②「Risk of Bleeding and Thrombosis in Patients 70 Years or Older Using Vitamin K Antagonists.」
PMID:27379731
https://www.ncbi.nlm.nih.gov/pubmed/27379731
【PECO】
P : ビタミンK拮抗薬による治療が行われている患者(オランダ)
E : 90歳以上
C : 80~89歳、70~79歳
O : 臨床的に問題となる小出血および重大な出血の複合アウトカム
【チェック項目】
・研究デザイン : コホート研究
【結果】
〇臨床的に問題となる小出血および重大な出血(一次アウトカム)
・80~89歳(16.7/100人年) vs 70~79歳(14.8/100人年)→ハザード比1.07(95%信頼区間0.89~1.27)
・90歳以上(18.1/100人年) vs 70~79歳(14.8/100人年)→ハザード比1.26(95%信頼区間1.05~1.50)
〇重大な出血
・80~89歳(1.0/100人年) vs 70~79歳(0.9/100人年)→ハザード比1.09(95%信頼区間0.60~1.98)
・90歳以上(1.1/100人年) vs 70~79歳(0.9/100人年)→ハザード比1.20(95%信頼区間0.65~2.22)
〇血栓症(二次アウトカム)
・80~89歳 vs 70~79歳→ハザード比1.75(95%信頼区間1.002~3.05)
・90歳以上 vs 70~79歳→ハザード比2.14(95%信頼区間1.22~3.75)
【感想】
高齢になるほどビタミンK拮抗薬の使用による出血リスクが増加することが示唆されている。

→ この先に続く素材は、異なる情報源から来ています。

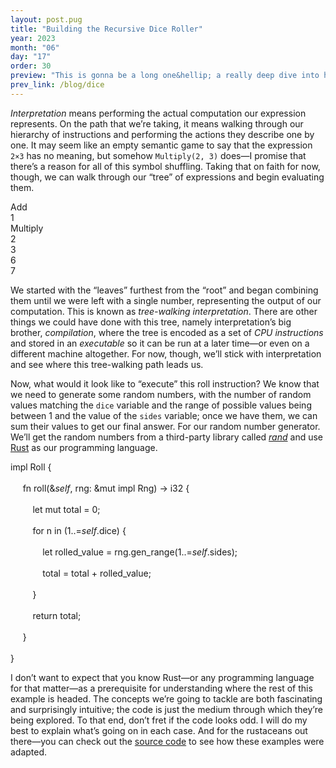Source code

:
 ```yaml
---
layout: post.pug
title: "Building the Recursive Dice Roller" 
year: 2023
month: "06"
day: "17"
order: 30
preview: "This is gonna be a long one&hellip; a really deep dive into how user input can be transformed into actual dice rolls, and how to deal with the pesky problem of recursion"
prev_link: /blog/dice
---
```


<link href="animation.css" type="text/css" rel="stylesheet">

*Interpretation* means performing the actual computation our expression represents. On the path that we’re taking, it means walking through our hierarchy of instructions and performing the actions they describe one by one. It may seem like an empty semantic game to say that the expression `2×3` has no meaning, but somehow `Multiply(2, 3)` does&mdash;I promise that there’s a reason for all of this symbol shuffling. Taking that on faith for now, though, we can walk through our &ldquo;tree&rdquo; of expressions and begin evaluating them.

<div class="animation-container" id="tree-reduction">
    <link href="tree-reduction.css" type="text/css" rel="stylesheet">
    <div id="tree-reduction-animation">
        <div class="node" id="add">Add</div>
        <div class="node" id="one">1</div>
        <span class="node" id="multiply">Multiply</span>
        <div class="node" id="two">2</div>
        <div class="node" id="three">3</div>
        <div class="node" id="six">6</div>
        <div class="node" id="seven">7</div>
        <span class="line top" id="tier-one-bar"></span>
        <span class="line vertical top" id="tier-one-left-tick"></span>
        <span class="line vertical top" id="tier-one-right-tick"></span>
        <span class="line vertical top" id="tier-one-center-tick"></span>
        <span class="line bottom" id="tier-two-bar"></span>
        <span class="line vertical bottom" id="tier-two-left-tick"></span>
        <span class="line vertical bottom" id="tier-two-right-tick"></span>
        <span class="line vertical bottom" id="tier-two-center-tick"></span>
    </div>
</div>

We started with the “leaves” furthest from the “root” and began combining them until we were left with a single number, representing the output of our computation. This is known as *tree-walking interpretation*. There are other things we could have done with this tree, namely interpretation’s big brother, *compilation*, where the tree is encoded as a set of *CPU instructions* and stored in an *executable* so it can be run at a later time&mdash;or even on a different machine altogether. For now, though, we’ll stick with interpretation and see where this tree-walking path leads us.

Now, what would it look like to “execute” this roll instruction? We know that we need to generate some random numbers, with the number of random values matching the `dice` variable and the range of possible values being between 1 and the value of the `sides` variable; once we have them, we can sum their values to get our final answer. For our random number generator. We’ll get the random numbers from a third-party library called [*rand*](https://crates.io/crates/rand ) and use [Rust](https://www.rust-lang.org/ ) as our programming language.

<div
    class="animation-with-code"
    id="simple-roll-eval"
    title="Order of operations for 1 + (2 * 3)"
>
    <link href="simple-roll-eval.css" type="text/css" rel="stylesheet">
    <script src="simple-roll-eval.js" defer=true></script>
    <div class="animation-container" id="simple-roll-eval-animation">
        <div class="dice" id="a01-die-1">
            <div class="dice-text"></div>
        </div>
        <div class="dice" id="a01-die-2">
            <div class="dice-text"></div>
        </div>
        <div class="dice" id="a01-die-3">
            <div class="dice-text"></div>
        </div>
        <div class="divider" id="a01-divider-1"></div>
        <div class="divider" id="a01-divider-2"></div>
    </div>
    <div class="code" id="a01-code-snippet">
        <div class="code-line" id="a01-line-01">
            <span class="cd-orange">impl</span>
            <span class="cd-blue">Roll</span>
            <span class="cd-black">{</span>
        </div>
        <br>
        <div class="code-line" id="a01-line-02">
            &nbsp;&nbsp;&nbsp;&nbsp;
            <span class="cd-orange">fn</span>
            <span class="cd-yellow">roll</span><span class="cd-black">(</span><span class="cd-orange">&</span><span class="cd-blue"><i>self</i></span><span class="cd-black">,</span>
            <span class="cd-black">rng</span><span class="cd-orange">: &mut impl</span>
            <span class="cd-blue">Rng</span><span class="cd-black">)</span>
            <span class="cd-orange">-></span>
            <span class="cd-blue">i32</span>
            <span class="cd-black">{</span>
        </div>
        <br>
        <div class="code-line" id="a01-line-03">
            &nbsp;&nbsp;&nbsp;&nbsp;&nbsp;&nbsp;&nbsp;&nbsp;
            <span class="cd-orange">let mut</span>
            <span class="cd-black">total</span>
            <span class="cd-orange">=</span>
            <span class="cd-purple">0</span><span class="cd-black">;</span>
        </div>
        <br>
        <div class="code-line" id="a01-line-04">
            &nbsp;&nbsp;&nbsp;&nbsp;&nbsp;&nbsp;&nbsp;&nbsp;
            <span class="cd-orange">for</span>
            <span class="cd-black">n</span>
            <span class="cd-orange">in</span>
            <span class="cd-black">(</span><span class="cd-purple">1</span><span class="cd-orange">..=</span><span class="cd-blue"><i>self</i></span><span class="cd-orange">.</span><span class="cd-black">dice) {</span>
        </div>
        <br>
        <div class="code-line" id="a01-line-05">
            &nbsp;&nbsp;&nbsp;&nbsp;&nbsp;&nbsp;&nbsp;&nbsp;&nbsp;&nbsp;&nbsp;&nbsp;
            <span class="cd-orange">let</span>
            <span class="cd-black">rolled_value</span>
            <span class="cd-orange">=</span>
            <span class="cd-black">rng</span><span class="cd-orange">.</span><span class="cd-yellow">gen_range</span><span class="cd-black">(</span><span class="cd-purple">1</span><span class="cd-orange">..=</span><span class="cd-blue"><i>self</i></span><span class="cd-orange">.</span><span class="cd-black">sides);</span>
        </div>
        <br>
        <div class="code-line" id="a01-line-06">
            &nbsp;&nbsp;&nbsp;&nbsp;&nbsp;&nbsp;&nbsp;&nbsp;&nbsp;&nbsp;&nbsp;&nbsp;
            <span class="cd-black">total</span>
            <span class="cd-orange">=</span>
            <span class="cd-black">total</span>
            <span class="cd-orange">+</span>
            <span class="cd-black">rolled_value;</span>
        </div>
        <br>
        <div class="code-line" id="a01-line-07">
            &nbsp;&nbsp;&nbsp;&nbsp;&nbsp;&nbsp;&nbsp;&nbsp;
            <span class="cd-black">}</span>
        </div>
        <br>
        <div class="code-line" id="a01-line-08">
            &nbsp;&nbsp;&nbsp;&nbsp;&nbsp;&nbsp;&nbsp;&nbsp;
            <span class="cd-orange">return</span>
            <span class="cd-black">total;</span>
        </div>
        <br>
        <div class="code-line" id="a01-line-09">
            &nbsp;&nbsp;&nbsp;&nbsp;
            <span class="cd-black">}</span>
        </div>
        <br>
        <div class="code-line" id="a01-line-10">
            <span class="cd-black">}</span>
        </div>
    </div>
</div>

I don’t want to expect that you know Rust&mdash;or any programming language for that matter&mdash;as a prerequisite for understanding where the rest of this example is headed. The concepts we’re going to tackle are both fascinating and surprisingly intuitive; the code is just the medium through which they’re being explored. To that end, don’t fret if the code looks odd. I will do my best to explain what’s going on in each case. And for the rustaceans out there&mdash;you can check out the [source code](https://github.com/kyle-silver/recursive-dice-roller/blob/5cdf1bfb581d80f148122906ad46e739d4a96c23/src/eval.rs#L218-L261 ) to see how these examples were adapted.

ただし、一次アウトカムではないものの大出血については大きな差は見られず、血栓症リスクについては高齢になるほど大きくリスクが増加することが示唆されている点については注目すべきかもしれない。
やはり超高齢者においても抗凝固薬による治療は重要であり、NOACと比べて細かく用量を選択できるワルファリンは有用であるように思う。
③「Efficacy and safety of angiotensin receptor blockers in older patients: a meta-analysis of randomized trials.」
PMID:25391580
https://www.ncbi.nlm.nih.gov/pubmed/25391580
【PECO】
P : 16試験に参加した65歳以上の患者(113386人)
E : ARBの使用あり
C : ARBの使用なし
O : 総死亡・心筋梗塞・心不全による入院・脳卒中・急性腎傷害・高カリウム血症
※一次アウトカムについて抄録には記載なし
【チェック項目】
・研究デザイン : メタ解析
・真のアウトカムか? : 真のアウトカム
【結果】
・総死亡→リスク比1.03(95%信頼区間1.00~1.06)P=0.05
・心筋梗塞→リスク比1.04(95%信頼区間0.96~1.12)P=0.36
・心不全による入院→リスク比0.86(95%信頼区間0.74~1.00)P=0.06
・脳卒中→リスク比0.93(95%信頼区間0.87~0.99)P=0.03
・急性腎傷害→リスク比1.48(95%信頼区間1.24~1.77)P<0.001
・高カリウム血症→リスク比1.57(95%信頼区間1.13~2.19)P=0.008
【感想】
所謂、仮説生成的なメタ解析なのかもしれないが高齢者に対するARBの使用は脳卒中および心不全による入院はわずかに減少させるかもしれないが総死亡については増加する可能性が示唆されている。
現在高齢者の降圧治療においてARBは積極的に使用されている印象であるが、これは見直されなければならない。